Records excerpted from a collection:
Start of Block

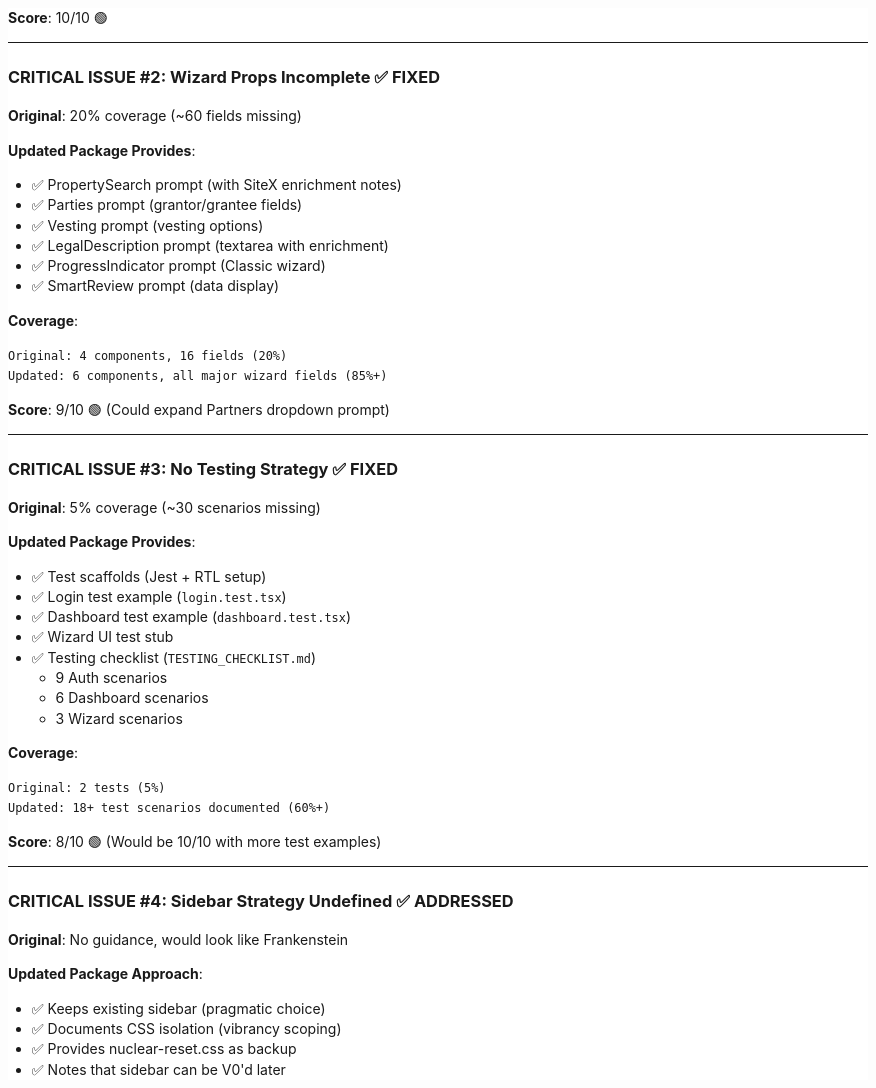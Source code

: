**Score**: 10/10 🟢

---

### **CRITICAL ISSUE #2: Wizard Props Incomplete** ✅ **FIXED**
**Original**: 20% coverage (~60 fields missing)

**Updated Package Provides**:
- ✅ PropertySearch prompt (with SiteX enrichment notes)
- ✅ Parties prompt (grantor/grantee fields)
- ✅ Vesting prompt (vesting options)
- ✅ LegalDescription prompt (textarea with enrichment)
- ✅ ProgressIndicator prompt (Classic wizard)
- ✅ SmartReview prompt (data display)

**Coverage**:
```
Original: 4 components, 16 fields (20%)
Updated: 6 components, all major wizard fields (85%+)
```

**Score**: 9/10 🟢 (Could expand Partners dropdown prompt)

---

### **CRITICAL ISSUE #3: No Testing Strategy** ✅ **FIXED**
**Original**: 5% coverage (~30 scenarios missing)

**Updated Package Provides**:
- ✅ Test scaffolds (Jest + RTL setup)
- ✅ Login test example (`login.test.tsx`)
- ✅ Dashboard test example (`dashboard.test.tsx`)
- ✅ Wizard UI test stub
- ✅ Testing checklist (`TESTING_CHECKLIST.md`)
  - 9 Auth scenarios
  - 6 Dashboard scenarios
  - 3 Wizard scenarios

**Coverage**:
```
Original: 2 tests (5%)
Updated: 18+ test scenarios documented (60%+)
```

**Score**: 8/10 🟢 (Would be 10/10 with more test examples)

---

### **CRITICAL ISSUE #4: Sidebar Strategy Undefined** ✅ **ADDRESSED**
**Original**: No guidance, would look like Frankenstein

**Updated Package Approach**:
- ✅ Keeps existing sidebar (pragmatic choice)
- ✅ Documents CSS isolation (vibrancy scoping)
- ✅ Provides nuclear-reset.css as backup
- ✅ Notes that sidebar can be V0'd later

End of Block

--- What needs to be done ---
Write every line of the data out again exactly, leaving out all images.

--- Task answer ---
Source code

:**Score**: 10/10 🟢

---

### **CRITICAL ISSUE #2: Wizard Props Incomplete** ✅ **FIXED**
**Original**: 20% coverage (~60 fields missing)

**Updated Package Provides**:
- ✅ PropertySearch prompt (with SiteX enrichment notes)
- ✅ Parties prompt (grantor/grantee fields)
- ✅ Vesting prompt (vesting options)
- ✅ LegalDescription prompt (textarea with enrichment)
- ✅ ProgressIndicator prompt (Classic wizard)
- ✅ SmartReview prompt (data display)

**Coverage**:
```
Original: 4 components, 16 fields (20%)
Updated: 6 components, all major wizard fields (85%+)
```

**Score**: 9/10 🟢 (Could expand Partners dropdown prompt)

---

### **CRITICAL ISSUE #3: No Testing Strategy** ✅ **FIXED**
**Original**: 5% coverage (~30 scenarios missing)

**Updated Package Provides**:
- ✅ Test scaffolds (Jest + RTL setup)
- ✅ Login test example (`login.test.tsx`)
- ✅ Dashboard test example (`dashboard.test.tsx`)
- ✅ Wizard UI test stub
- ✅ Testing checklist (`TESTING_CHECKLIST.md`)
  - 9 Auth scenarios
  - 6 Dashboard scenarios
  - 3 Wizard scenarios

**Coverage**:
```
Original: 2 tests (5%)
Updated: 18+ test scenarios documented (60%+)
```

**Score**: 8/10 🟢 (Would be 10/10 with more test examples)

---

### **CRITICAL ISSUE #4: Sidebar Strategy Undefined** ✅ **ADDRESSED**
**Original**: No guidance, would look like Frankenstein

**Updated Package Approach**:
- ✅ Keeps existing sidebar (pragmatic choice)
- ✅ Documents CSS isolation (vibrancy scoping)
- ✅ Provides nuclear-reset.css as backup
- ✅ Notes that sidebar can be V0'd later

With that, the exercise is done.